In het rapport van de EEAS staat ook duidelijk vermeld dat een toekomstige samenwerking met Mali afhangt van twee zaken: allereerst moet er in Mali de wil en toewijding zijn om samen te werken, en moet het daar ook naar handelen. Ten tweede moet het land kunnen garanderen dat de EU-troepen kunnen handelen naar wat hun missie hen opdraagt. De EEAS noemt de aanwezigheid van met Rusland geaffilieerde troepen een gevaar voor de EU-missie.

Toch is er op Europees niveau nog steeds een bereidwilligheid om de soldaten en agenten in Mali verder op te leiden, om het land zo te wapenen tegen terroristen en interne conflicten, en wil het ook zelf actief helpen de terreurgroepen in de regio te bestrijden. Ook in buurland Niger, dat met grotendeels dezelfde problemen kampt, zou een bijkomende EU-missie tot de mogelijkheden behoren.

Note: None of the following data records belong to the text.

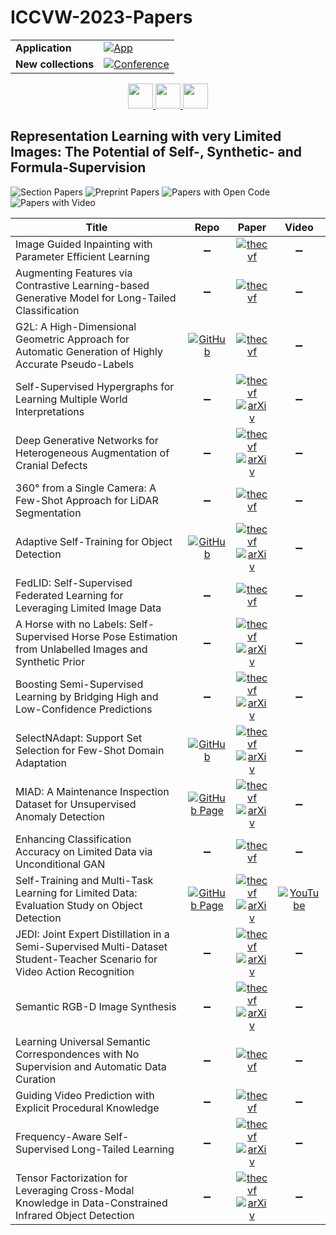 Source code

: # ICCVW-2023-Papers

<table>
    <tr>
        <td><strong>Application</strong></td>
        <td>
            <a href="https://huggingface.co/spaces/DmitryRyumin/NewEraAI-Papers" style="float:left;">
                <img src="https://img.shields.io/badge/🤗-NewEraAI--Papers-FFD21F.svg" alt="App" />
            </a>
        </td>
    </tr>
    <tr>
        <td><strong>New collections</strong></td>
        <td>
            <a href="https://github.com/DmitryRyumin/ICCV-2023-Papers/blob/main/README.md">
                <img src="http://img.shields.io/badge/ICCV-2025-0073AE.svg" alt="Conference">
            </a>
        </td>
    </tr>
</table>

<div align="center">
    <a href="https://github.com/DmitryRyumin/ICCV-2023-Papers/blob/main/sections/2023/workshops/w-on-new-ideas-in-vision-transformers.md">
        <img src="https://cdn.jsdelivr.net/gh/DmitryRyumin/NewEraAI-Papers@main/images/left.svg" width="40" alt="" />
    </a>
    <a href="https://github.com/DmitryRyumin/ICCV-2023-25-Papers/blob/main/README_2023.md">
        <img src="https://cdn.jsdelivr.net/gh/DmitryRyumin/NewEraAI-Papers@main/images/home.svg" width="40" alt="" />
    </a>
    <a href="https://github.com/DmitryRyumin/ICCV-2023-Papers/blob/main/sections/2023/workshops/w-to-nerf-or-not-to-nerf.md">
        <img src="https://cdn.jsdelivr.net/gh/DmitryRyumin/NewEraAI-Papers@main/images/right.svg" width="40" alt="" />
    </a>
</div>

## Representation Learning with very Limited Images: The Potential of Self-, Synthetic- and Formula-Supervision

![Section Papers](https://img.shields.io/badge/Section%20Papers-20-42BA16) ![Preprint Papers](https://img.shields.io/badge/Preprint%20Papers-12-b31b1b) ![Papers with Open Code](https://img.shields.io/badge/Papers%20with%20Open%20Code-3-1D7FBF) ![Papers with Video](https://img.shields.io/badge/Papers%20with%20Video-1-FF0000)

| **Title** | **Repo** | **Paper** | **Video** |
|-----------|:--------:|:---------:|:---------:|
| Image Guided Inpainting with Parameter Efficient Learning | :heavy_minus_sign: | [![thecvf](https://img.shields.io/badge/pdf-thecvf-7395C5.svg)](https://openaccess.thecvf.com/content/ICCV2023W/LIMIT/papers/Lim_Image_Guided_Inpainting_with_Parameter_Efficient_Learning_ICCVW_2023_paper.pdf) | :heavy_minus_sign: |
| Augmenting Features via Contrastive Learning-based Generative Model for Long-Tailed Classification | :heavy_minus_sign: | [![thecvf](https://img.shields.io/badge/pdf-thecvf-7395C5.svg)](https://openaccess.thecvf.com/content/ICCV2023W/LIMIT/papers/Park_Augmenting_Features_via_Contrastive_Learning-Based_Generative_Model_for_Long-Tailed_Classification_ICCVW_2023_paper.pdf) | :heavy_minus_sign: |
| G2L: A High-Dimensional Geometric Approach for Automatic Generation of Highly Accurate Pseudo-Labels | [![GitHub](https://img.shields.io/github/stars/Hmic1102/Auto-generated-pseudo-label?style=flat)](https://github.com/Hmic1102/Auto-generated-pseudo-label) | [![thecvf](https://img.shields.io/badge/pdf-thecvf-7395C5.svg)](https://openaccess.thecvf.com/content/ICCV2023W/LIMIT/papers/Kender_G2L_A_High-Dimensional_Geometric_Approach_for_Automatic_Generation_of_Highly_ICCVW_2023_paper.pdf) | :heavy_minus_sign: |
| Self-Supervised Hypergraphs for Learning Multiple World Interpretations | :heavy_minus_sign: | [![thecvf](https://img.shields.io/badge/pdf-thecvf-7395C5.svg)](https://openaccess.thecvf.com/content/ICCV2023W/LIMIT/papers/Marcu_Self-Supervised_Hypergraphs_for_Learning_Multiple_World_Interpretations_ICCVW_2023_paper.pdf) <br /> [![arXiv](https://img.shields.io/badge/arXiv-2308.07615-b31b1b.svg)](https://arxiv.org/abs/2308.07615) | :heavy_minus_sign: |
| Deep Generative Networks for Heterogeneous Augmentation of Cranial Defects | :heavy_minus_sign: | [![thecvf](https://img.shields.io/badge/pdf-thecvf-7395C5.svg)](https://openaccess.thecvf.com/content/ICCV2023W/LIMIT/papers/Kwarciak_Deep_Generative_Networks_for_Heterogeneous_Augmentation_of_Cranial_Defects_ICCVW_2023_paper.pdf) <br /> [![arXiv](https://img.shields.io/badge/arXiv-2308.04883-b31b1b.svg)](https://arxiv.org/abs/2308.04883) | :heavy_minus_sign: |
| 360&deg; from a Single Camera: A Few-Shot Approach for LiDAR Segmentation | :heavy_minus_sign: | [![thecvf](https://img.shields.io/badge/pdf-thecvf-7395C5.svg)](https://openaccess.thecvf.com/content/ICCV2023W/LIMIT/papers/Reichardt_360deg_from_a_Single_Camera_A_Few-Shot_Approach_for_LiDAR_ICCVW_2023_paper.pdf) | :heavy_minus_sign: |
| Adaptive Self-Training for Object Detection | [![GitHub](https://img.shields.io/github/stars/rvandeghen/ASTOD?style=flat)](https://github.com/rvandeghen/ASTOD) | [![thecvf](https://img.shields.io/badge/pdf-thecvf-7395C5.svg)](https://openaccess.thecvf.com/content/ICCV2023W/LIMIT/papers/Vandeghen_Adaptive_Self-Training_for_Object_Detection_ICCVW_2023_paper.pdf) <br /> [![arXiv](https://img.shields.io/badge/arXiv-2212.05911-b31b1b.svg)](https://arxiv.org/abs/2212.05911) | :heavy_minus_sign: |
| FedLID: Self-Supervised Federated Learning for Leveraging Limited Image Data | :heavy_minus_sign: | [![thecvf](https://img.shields.io/badge/pdf-thecvf-7395C5.svg)](https://openaccess.thecvf.com/content/ICCV2023W/LIMIT/papers/Psaltis_FedLID_Self-Supervised_Federated_Learning_for_Leveraging_Limited_Image_Data_ICCVW_2023_paper.pdf) | :heavy_minus_sign: |
| A Horse with no Labels: Self-Supervised Horse Pose Estimation from Unlabelled Images and Synthetic Prior | :heavy_minus_sign: | [![thecvf](https://img.shields.io/badge/pdf-thecvf-7395C5.svg)](https://openaccess.thecvf.com/content/ICCV2023W/LIMIT/papers/Sosa_A_Horse_with_no_Labels_Self-Supervised_Horse_Pose_Estimation_from_ICCVW_2023_paper.pdf) <br /> [![arXiv](https://img.shields.io/badge/arXiv-2308.03411-b31b1b.svg)](https://arxiv.org/abs/2308.03411) | :heavy_minus_sign: |
| Boosting Semi-Supervised Learning by Bridging High and Low-Confidence Predictions | :heavy_minus_sign: | [![thecvf](https://img.shields.io/badge/pdf-thecvf-7395C5.svg)](https://openaccess.thecvf.com/content/ICCV2023W/LIMIT/papers/Nguyen_Boosting_Semi-Supervised_Learning_by_Bridging_high_and_low-Confidence_Predictions_ICCVW_2023_paper.pdf) <br /> [![arXiv](https://img.shields.io/badge/arXiv-2308.07509-b31b1b.svg)](https://arxiv.org/abs/2308.07509) | :heavy_minus_sign: |
| SelectNAdapt: Support Set Selection for Few-Shot Domain Adaptation | [![GitHub](https://img.shields.io/github/stars/Yussef93/SelectNAdaptICCVW?style=flat)](https://github.com/Yussef93/SelectNAdaptICCVW) | [![thecvf](https://img.shields.io/badge/pdf-thecvf-7395C5.svg)](https://openaccess.thecvf.com/content/ICCV2023W/LIMIT/papers/Dawoud_SelectNAdapt_Support_Set_Selection_for_Few-Shot_Domain_Adaptation_ICCVW_2023_paper.pdf) <br /> [![arXiv](https://img.shields.io/badge/arXiv-2308.04946-b31b1b.svg)](https://arxiv.org/abs/2308.04946) | :heavy_minus_sign: |
| MIAD: A Maintenance Inspection Dataset for Unsupervised Anomaly Detection | [![GitHub Page](https://img.shields.io/badge/GitHub-Page-159957.svg?style=flat)](https://miad-2022.github.io/) | [![thecvf](https://img.shields.io/badge/pdf-thecvf-7395C5.svg)](https://openaccess.thecvf.com/content/ICCV2023W/LIMIT/papers/Bao_MIAD_A_Maintenance_Inspection_Dataset_for_Unsupervised_Anomaly_Detection_ICCVW_2023_paper.pdf) <br /> [![arXiv](https://img.shields.io/badge/arXiv-2211.13968-b31b1b.svg)](https://arxiv.org/abs/2211.13968) | :heavy_minus_sign: |
| Enhancing Classification Accuracy on Limited Data via Unconditional GAN | :heavy_minus_sign: | [![thecvf](https://img.shields.io/badge/pdf-thecvf-7395C5.svg)](https://openaccess.thecvf.com/content/ICCV2023W/LIMIT/papers/Hong_Enhancing_Classification_Accuracy_on_Limited_Data_via_Unconditional_GAN_ICCVW_2023_paper.pdf) | :heavy_minus_sign: |
| Self-Training and Multi-Task Learning for Limited Data: Evaluation Study on Object Detection | [![GitHub Page](https://img.shields.io/badge/GitHub-Page-159957.svg?style=flat)](https://lhoangan.github.io/multas/) | [![thecvf](https://img.shields.io/badge/pdf-thecvf-7395C5.svg)](https://openaccess.thecvf.com/content/ICCV2023W/LIMIT/papers/Le_Self-Training_and_Multi-Task_Learning_for_Limited_Data_Evaluation_Study_on_ICCVW_2023_paper.pdf) <br /> [![arXiv](https://img.shields.io/badge/arXiv-2309.06288-b31b1b.svg)](https://arxiv.org/abs/2309.06288) | [![YouTube](https://img.shields.io/badge/YouTube-%23FF0000.svg?style=for-the-badge&logo=YouTube&logoColor=white)](https://www.youtube.com/watch?v=73we1N0azNk) |
| JEDI: Joint Expert Distillation in a Semi-Supervised Multi-Dataset Student-Teacher Scenario for Video Action Recognition | :heavy_minus_sign: | [![thecvf](https://img.shields.io/badge/pdf-thecvf-7395C5.svg)](https://openaccess.thecvf.com/content/ICCV2023W/LIMIT/papers/Bicsi_JEDI_Joint_Expert_Distillation_in_a_Semi-Supervised_Multi-Dataset_Student-Teacher_Scenario_ICCVW_2023_paper.pdf) <br /> [![arXiv](https://img.shields.io/badge/arXiv-2308.04934-b31b1b.svg)](https://arxiv.org/abs/2308.04934) | :heavy_minus_sign: |
| Semantic RGB-D Image Synthesis | :heavy_minus_sign: | [![thecvf](https://img.shields.io/badge/pdf-thecvf-7395C5.svg)](https://openaccess.thecvf.com/content/ICCV2023W/LIMIT/papers/Li_Semantic_RGB-D_Image_Synthesis_ICCVW_2023_paper.pdf) <br /> [![arXiv](https://img.shields.io/badge/arXiv-2308.11356-b31b1b.svg)](https://arxiv.org/abs/2308.11356) | :heavy_minus_sign: |
| Learning Universal Semantic Correspondences with No Supervision and Automatic Data Curation | :heavy_minus_sign: | [![thecvf](https://img.shields.io/badge/pdf-thecvf-7395C5.svg)](https://openaccess.thecvf.com/content/ICCV2023W/LIMIT/papers/Shtedritski_Learning_Universal_Semantic_Correspondences_with_No_Supervision_and_Automatic_Data_ICCVW_2023_paper.pdf) | :heavy_minus_sign: |
| Guiding Video Prediction with Explicit Procedural Knowledge | :heavy_minus_sign: | [![thecvf](https://img.shields.io/badge/pdf-thecvf-7395C5.svg)](https://openaccess.thecvf.com/content/ICCV2023W/LIMIT/papers/Takenaka_Guiding_Video_Prediction_with_Explicit_Procedural_Knowledge_ICCVW_2023_paper.pdf) | :heavy_minus_sign: |
| Frequency-Aware Self-Supervised Long-Tailed Learning | :heavy_minus_sign: | [![thecvf](https://img.shields.io/badge/pdf-thecvf-7395C5.svg)](https://openaccess.thecvf.com/content/ICCV2023W/LIMIT/papers/Lin_Frequency-Aware_Self-Supervised_Long-Tailed_Learning_ICCVW_2023_paper.pdf) <br /> [![arXiv](https://img.shields.io/badge/arXiv-2309.04723-b31b1b.svg)](https://arxiv.org/abs/2309.04723) | :heavy_minus_sign: |
| Tensor Factorization for Leveraging Cross-Modal Knowledge in Data-Constrained Infrared Object Detection | :heavy_minus_sign: | [![thecvf](https://img.shields.io/badge/pdf-thecvf-7395C5.svg)](https://openaccess.thecvf.com/content/ICCV2023W/LIMIT/papers/Sharma_Tensor_Factorization_for_Leveraging_Cross-Modal_Knowledge_in_Data-Constrained_Infrared_Object_ICCVW_2023_paper.pdf) <br /> [![arXiv](https://img.shields.io/badge/arXiv-2309.16592-b31b1b.svg)](https://arxiv.org/abs/2309.16592) | :heavy_minus_sign: |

Ook in Burkina Faso, dat aan beide landen grenst, bekijkt de EU de mogelijkheid om soldaten te sturen. Dat land heeft echter twee petjes: het vraagt de steun van Europa, maar stuurde ondertussen een militaire delegatie naar Mali, waarvan de EU vermoedt dat ze de mogelijkheid bekeken om ook een beroep te kunnen doen op de Russische huurlingen. “De mogelijkheid van het Malinese model in Burkina Faso en de inzet van Russische huurlingen kan niet worden uitgesloten”, waarschuwt de buitenlanddienst van de EU in het rapport.

Ook meer zuidwaarts

De inzet van Europese troepen lijkt zich echter niet te beperken tot de Sahel-regio. Ook meer zuidwaarts, aan de kust van de Golf van Guinee, wil de EU een basis uitbouwen. Van daaruit kunnen Europese soldaten naar andere landen in de regio worden gestuurd, om daar de lokale legers en politiediensten de nodige professionele training te geven. Ook in deze regio heeft het plan zijn oorsprong in het verleden: de Europese Unie leverde soldaten aan de Centraal Afrikaanse Republiek, tot ook daar vorig jaar Wagner-soldaten opdoken en gruwelijkheden begingen.

Ondertussen is het land zo hard opgeschoven in de Russische invloedssfeer, dat kinderen er ondertussen Russische les krijgen. Ook bood de regering Poetin aan dat het soldaten naar Oekraïne zou sturen, om te helpen vechten aan de kant van Rusland.

Het rapport van de EEAS moet dus een antwoord bieden op al die problemen, en moet vooral zorgen dat niet nog meer Afrikaanse landen in de Russische invloedssfeer terechtkomen. Daarvoor is de militaire aanwezigheid in de regio nu eenmaal noodzakelijk, en lijkt dus ook een terugkeer naar Mali en op termijn de Centraal-Afrikaanse Republiek geen overbodige luxe.